A year ago this week, Troy Davis was executed in Georgia for the 1989 murder of an off-duty police officer, despite recanted testimony from several witnesses. What lessons are to be taken from that?

Georgia is a killing state, where people don't blink an eye about executing criminals. In my second book, "The Death of Innocents," I talk about how there are all these constitutional protections that people on trial for their life are supposed to have — and then look what happened to Troy. He had all these witnesses who recanted, and yet (his case) couldn't find traction in the courts because you had these procedural bars that come up like treadles. Basically, what the court said was that even with evidence of possible innocence, you have to make (a case) so strong or we'll not even give you a hearing in federal court. And that's what happened to Troy. He got killed through the legalisms of the court.  

What do you find to be your most powerful tools of persuasion?  
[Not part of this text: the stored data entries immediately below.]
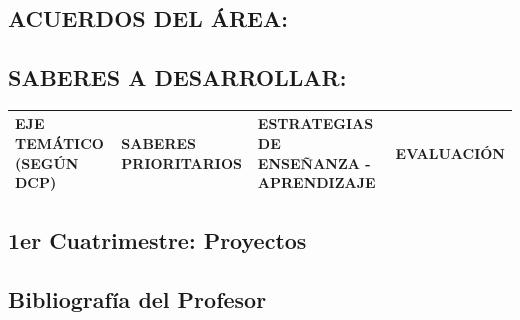 \documentclass[../main.tex]{subfiles}
\begin{document}
\subsection*{ACUERDOS DEL ÁREA:}

\subsection*{SABERES A DESARROLLAR:}
\begin{longtable}[h!]{|p{3cm}|p{6cm}|p{6cm}|p{3cm}|}
	\hline
	EJE TEMÁTICO (SEGÚN DCP) & SABERES PRIORITARIOS & ESTRATEGIAS DE ENSEÑANZA - APRENDIZAJE & EVALUACIÓN \\
	\hline
	\endhead
	\hline
\end{longtable}

\subsection*{1er Cuatrimestre: Proyectos}

\subsection*{Bibliografía del Profesor}
\end{document}
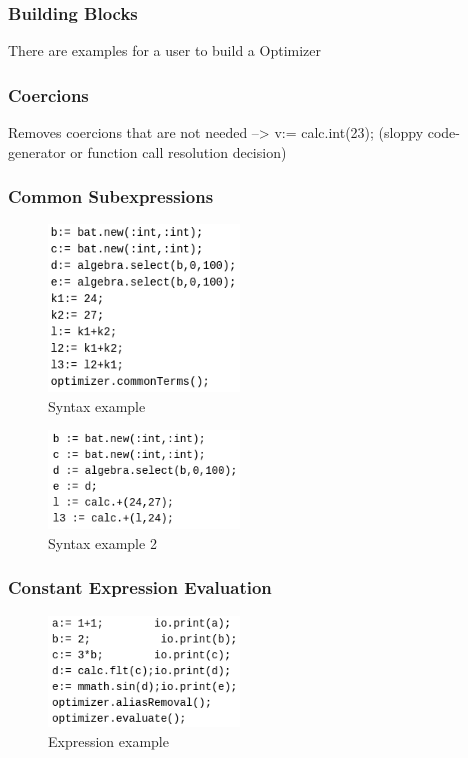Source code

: \documentclass[11pt]{article}
\begin{document}
\subsubsection{Building Blocks}
\label{sec:org8a71914}
There are examples for a user to build a Optimizer
\subsubsection{Coercions}
\label{sec:org61b41fb}
Removes coercions that are not needed --> v:= calc.int(23);
(sloppy code-generator or function call resolution decision)

\subsubsection{Common Subexpressions}
\label{sec:org7c3c819}
\begin{figure}[htbp]
\centering
\includegraphics[width=2.0in]{./Pictures/opt-common-subs-1.png}
\caption{\label{fig:org7125cc8}
Syntax example}
\end{figure}              

\begin{figure}[htbp]
\centering
\includegraphics[width=2.0in]{./Pictures/opt-common-subs-1+.png}
\caption{\label{fig:orge7ad7c9}
Syntax example 2}
\end{figure}

\subsubsection{Constant Expression Evaluation}
\label{sec:orga210bc4}

\begin{figure}[htbp]
\centering
\includegraphics[width=2.0in]{./Pictures/const-exps-eval-1.png}
\caption{\label{fig:orga8c0465}
Expression example}
\end{figure}             
\end{document}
There's intellectual argument — you have to have empirical information, you've got to give people facts. So many think, "Oh, it deters crime" — no, it doesn't — "It's less expensive than life in prison" — no it isn't. But when it's woven into story, that's the most powerful way, because it's whole. It touches intellect, but it also touches emotions and helps people work through to the heart.  

You have been on this journey for over 30 years. What evidence do you have that it's making a difference?  

You can see the difference in the diminishment of practice of the death penalty in the United States. Each year, for the past five years, another state has abolished the death penalty.  

I'm about to go to California, where they have a ballot initiative (Prop. 34) coming up on Nov. 6. The campaign emphasizes that all states are under a budget crunch. And it's enormously expensive to kill — a lot of people don't know that. In California, they have over 700 people on death row right now. The average time it can take before an execution is over 20 years. A fiscal analysis (2011) recently showed that it cost California over $4 billion to execute 13 people (since the death penalty was reinstated). Just bringing that to the people saying, "What else could you do with that money — in terms of community policing, working with at-risk kids, halfway houses when people get out of prison so that they can become citizens again." The internal polls show that people are getting it.  

Capital punishment is a polarizing issue, and at times your work must feel like an uphill battle. What sustains you?

Gandhi said it and Martin Luther King, Jr. said it: "It's the integrity of it." Anybody who has had the experience I've had, of accompanying a human being and watching them be killed in front of your eyes, and it's all legal and a lot of the times with religion to back it up — there's a chaplain putting his little blessing on it — I tell you, it sears your soul. It's a fire.  

As a spiritual adviser to death-row inmates, you have an intimacy with this topic that few will ever know. What has that taught you, what has it given you?  

The question is what have they given me. Because the way we can kill people is to present an image of them that they're not human. And I've been given the privilege to accompany people — some who were really guilty and have done terrible crimes. But it's taught me, and it keeps teaching me, that everyone is worth more than the worst thing they've ever done in their life.